Now, about St. Petersburg. It is well known that this city is the cultural capital of Russia and that’s the reason I wanted to visit it. It was not disappointing. The unbelievable rich history is mainly that of one family, the Romanov family, until of course, the great Bolshevik revolution of 1917. From one unreal palace and church to the next, all I kept thinking was “it’s good to be the king!” However, the king/queen liabilities were equally impressive. To begin, I lost count of how many czar and czarinas had to figure out which one of their descendants planned on taking them out, so a main vocational hazard was trying to take them out before they took you out. Didn’t exactly make for warm and fuzzy family picnics in many cases.
Thought number 2: It was important to keep reminding myself how many people died so that unbelievable wealth and power could basically in the hands of one family for hundreds of years. Bernie Sanders and Elizabeth Warren would have been toast before they ever got rolling, until of course, the revolution on 1917. Only then would they have felt perfectly at home.

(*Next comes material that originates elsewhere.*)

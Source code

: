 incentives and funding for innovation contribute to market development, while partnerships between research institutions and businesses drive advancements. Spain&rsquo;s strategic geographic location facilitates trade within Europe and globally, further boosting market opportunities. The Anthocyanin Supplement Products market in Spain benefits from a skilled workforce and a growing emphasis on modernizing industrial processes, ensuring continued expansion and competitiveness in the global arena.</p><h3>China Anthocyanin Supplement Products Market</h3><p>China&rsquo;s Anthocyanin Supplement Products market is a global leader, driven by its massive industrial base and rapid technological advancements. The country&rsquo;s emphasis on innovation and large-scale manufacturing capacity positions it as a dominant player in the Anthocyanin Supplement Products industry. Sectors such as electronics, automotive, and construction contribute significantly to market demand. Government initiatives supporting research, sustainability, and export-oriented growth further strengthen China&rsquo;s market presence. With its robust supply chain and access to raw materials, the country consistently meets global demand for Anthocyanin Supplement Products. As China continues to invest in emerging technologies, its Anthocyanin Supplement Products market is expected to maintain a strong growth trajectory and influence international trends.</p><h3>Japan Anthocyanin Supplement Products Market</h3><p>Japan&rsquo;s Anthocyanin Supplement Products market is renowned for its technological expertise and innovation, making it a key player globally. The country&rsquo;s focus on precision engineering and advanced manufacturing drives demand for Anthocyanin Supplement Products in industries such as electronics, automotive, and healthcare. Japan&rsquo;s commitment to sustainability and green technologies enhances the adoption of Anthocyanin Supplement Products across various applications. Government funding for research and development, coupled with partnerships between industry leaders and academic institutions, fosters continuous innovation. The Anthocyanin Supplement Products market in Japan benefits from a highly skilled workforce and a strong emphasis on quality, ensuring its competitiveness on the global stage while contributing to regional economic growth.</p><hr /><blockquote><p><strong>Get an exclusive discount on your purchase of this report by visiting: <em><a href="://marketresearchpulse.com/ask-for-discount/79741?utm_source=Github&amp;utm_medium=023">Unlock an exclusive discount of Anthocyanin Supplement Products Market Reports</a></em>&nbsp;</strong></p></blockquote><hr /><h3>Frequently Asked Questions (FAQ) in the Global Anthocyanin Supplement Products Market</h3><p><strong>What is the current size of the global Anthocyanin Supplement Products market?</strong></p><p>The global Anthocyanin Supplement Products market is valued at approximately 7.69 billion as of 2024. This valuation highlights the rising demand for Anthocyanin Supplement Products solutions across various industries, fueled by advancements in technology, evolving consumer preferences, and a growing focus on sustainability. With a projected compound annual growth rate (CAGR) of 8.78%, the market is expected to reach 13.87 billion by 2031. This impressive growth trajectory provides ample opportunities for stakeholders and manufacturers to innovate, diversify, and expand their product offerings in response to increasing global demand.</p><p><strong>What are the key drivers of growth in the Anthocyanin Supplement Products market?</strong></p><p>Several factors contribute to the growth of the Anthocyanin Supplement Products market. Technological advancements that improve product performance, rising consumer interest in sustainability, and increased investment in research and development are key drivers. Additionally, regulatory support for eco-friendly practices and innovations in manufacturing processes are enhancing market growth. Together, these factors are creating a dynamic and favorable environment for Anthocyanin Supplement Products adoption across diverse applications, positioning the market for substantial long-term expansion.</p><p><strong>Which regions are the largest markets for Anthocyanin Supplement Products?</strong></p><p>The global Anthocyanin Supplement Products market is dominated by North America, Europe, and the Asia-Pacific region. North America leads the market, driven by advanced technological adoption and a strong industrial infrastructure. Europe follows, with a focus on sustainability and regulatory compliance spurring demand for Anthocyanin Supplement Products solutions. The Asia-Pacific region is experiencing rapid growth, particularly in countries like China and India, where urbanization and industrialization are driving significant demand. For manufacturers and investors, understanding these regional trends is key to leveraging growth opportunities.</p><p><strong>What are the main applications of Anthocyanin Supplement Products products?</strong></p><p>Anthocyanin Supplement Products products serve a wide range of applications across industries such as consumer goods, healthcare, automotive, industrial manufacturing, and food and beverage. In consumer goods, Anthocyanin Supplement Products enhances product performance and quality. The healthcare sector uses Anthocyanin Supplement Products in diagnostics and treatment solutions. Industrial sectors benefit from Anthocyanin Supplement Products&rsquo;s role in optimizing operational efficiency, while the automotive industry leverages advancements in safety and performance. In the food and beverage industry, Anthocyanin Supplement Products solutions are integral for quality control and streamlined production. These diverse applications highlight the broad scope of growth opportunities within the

That brings me to modern day St. Petersburg. We all learned in 10th grade history that the most efficient form of government is an enlightened dictatorship. Putin doesn’t disappoint in that regard. St. Petersburg is a beautiful city that is continually restored at no spared expense and it shows. The streets are so clean you can eat off them. The subway is amazing, clean, modern and honestly, there is no subways system in the US I am aware of that is its equal. At the bottom of every escalator to the platforms is a manned guard house, and there are 3-5 police at the top of every station. Not one iota of graffiti anywhere. The streets are in credibly safe for walking any time of day and night. The reasons are obvious. People who wrote graffiti or commit crimes probably get sent to Siberia with little due process. Putin runs a tight ship and since St. Petersburg is his home town, it shows very well. Flowers are everywhere despite 60 days of sunshine a year. The night of the Scarlet Sails, 3M people come to the city to line the waterfront to see the Scarlet Sails ship, with 500,000 in St. Petersburg square (post #14) for a rock concert that goes basically until 3 am. (Like Times Square on NY Eve in NYC only bigger.) We walked by the stage that day during a sound check. The PA was as good as anywhere in the world. Had to be 100+ dB of clean, wide bandwidth (for rock) music. Didn’t understand a single word that was sung, as Cyrillic is not my specialty. Coming home from our dinner at 3 am, we passed thousands of kids 16-25 who were well behaved, with no evidence of drunkenness or drugs. It was scary as it was like Ozzie and Harriet land from the 1950’s.
Will continue the commentary as Steve posts more pics.